The nature of the liberal mainstream media and academic elite is such that we typically only hear one side of an argument—and that argument is neither balanced nor contested. This has become the status quo of the media and the nature of debate surrounding the state of the economy and American productivity.
Professor Robert Reich offers a seemingly simple solution to explain the loss of jobs in the manufacturing industry and the growing gap between the wealthiest and poorest Americans. In this 2:15 long YouTube video, he outlines six simple bullet points that explain his observations about the economy. He outlines what he sees as economic realities and gives them a class warfare explanation, claimingthat all the wages lost to workers go to the super rich, giving them vast amounts of economic power to keep their taxes low, thus pitting members of the middle class against each other and resulting in the anemic economic recovery that we are currently experiencing. Reich blames capitalistic competition for having a negative impact on society and the middle class, squeezing them ever smaller until they are non-existent.
Reich’s points are well-made and put forth quite clearly. When one looks into the graphs and data that he uses, this is a logical conclusion to gather. This conclusion is what academia preaches and this is what the mainstream media has assumed as their guiding truth.
There is more to the story however.
This past week, Professor Don Boudreaux spoke to a Cato University audience about the fallacies of this Keynesian conclusion and the progress our society has experienced thanks to the spirit of competition and innovation, not in spite of it.
Boudreaux spoke of the impressive increases in productivity the US economy has experienced, information that Reich fails to mention. He noted that real manufacturing per worker has steadily risen since the 1950s, as manufacturing output in the US has also increased while the percentage of manufacturing in GDP has decreased, from 25% to 18%, His colleague, Mark Perry, defends this argument in his blog.
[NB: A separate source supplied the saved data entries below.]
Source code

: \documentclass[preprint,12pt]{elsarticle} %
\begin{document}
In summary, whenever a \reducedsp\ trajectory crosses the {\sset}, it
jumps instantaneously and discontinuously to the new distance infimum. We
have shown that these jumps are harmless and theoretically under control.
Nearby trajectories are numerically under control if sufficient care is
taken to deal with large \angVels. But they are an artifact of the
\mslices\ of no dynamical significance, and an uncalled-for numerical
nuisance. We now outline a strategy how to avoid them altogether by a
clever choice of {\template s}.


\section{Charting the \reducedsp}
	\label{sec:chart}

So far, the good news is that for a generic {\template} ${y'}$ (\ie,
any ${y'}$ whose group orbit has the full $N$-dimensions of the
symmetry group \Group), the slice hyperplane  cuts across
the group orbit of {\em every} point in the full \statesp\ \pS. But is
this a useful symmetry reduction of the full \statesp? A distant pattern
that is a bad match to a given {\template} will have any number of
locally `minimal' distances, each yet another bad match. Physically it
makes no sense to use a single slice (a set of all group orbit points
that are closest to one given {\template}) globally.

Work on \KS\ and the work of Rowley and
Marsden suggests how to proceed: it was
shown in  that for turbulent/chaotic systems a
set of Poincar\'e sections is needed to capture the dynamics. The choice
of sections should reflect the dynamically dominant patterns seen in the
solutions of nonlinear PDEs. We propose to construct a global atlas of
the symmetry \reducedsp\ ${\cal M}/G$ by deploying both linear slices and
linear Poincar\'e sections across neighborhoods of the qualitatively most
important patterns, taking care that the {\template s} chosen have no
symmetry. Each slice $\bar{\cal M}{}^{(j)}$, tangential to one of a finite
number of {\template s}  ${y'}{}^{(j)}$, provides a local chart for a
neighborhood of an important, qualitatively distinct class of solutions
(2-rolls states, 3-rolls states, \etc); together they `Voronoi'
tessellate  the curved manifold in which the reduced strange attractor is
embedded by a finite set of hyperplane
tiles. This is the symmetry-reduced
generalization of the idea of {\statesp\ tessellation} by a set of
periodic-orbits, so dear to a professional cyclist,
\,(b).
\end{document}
It is evident that economic improvements have come from capitalism and freedom to invent in the world around us. Just think about modern conveniences that we use daily— smart phones, HD flat screen TVs, laptops, home appliances. These things have improved AND become cheaper since the 70s. So while manufacturing jobs may be going overseas, the manufacturing industry in the US is not in decline.
Professor Boudreaux also discussed the change in the work force in our country and in the world. Millions of manufacturing jobs and construction jobs were lost in this recession, and many are unlikely to return. Service sector jobs are showing growth, across various industries, including engineering, health care and the financial industry, and this is proving to be the direction of the job growth in the future.
Boudreaux concluded by saying that worrying about unequal income distribution is a fancy way to turn envy into social policy. Our country seems to favor punishing people for being entrepreneurial and successful and rewarding those who fail to provide for themselves. Milton Friedman once said, “If you pay people not to work and tax them when they do, don’t be surprised if you get unemployment.” In a time when the country desperately needs job growth, we seem to favor more state intervention. The direction that our country is headed does little to produce real growth among individuals, and a great deal to increase the state dependency.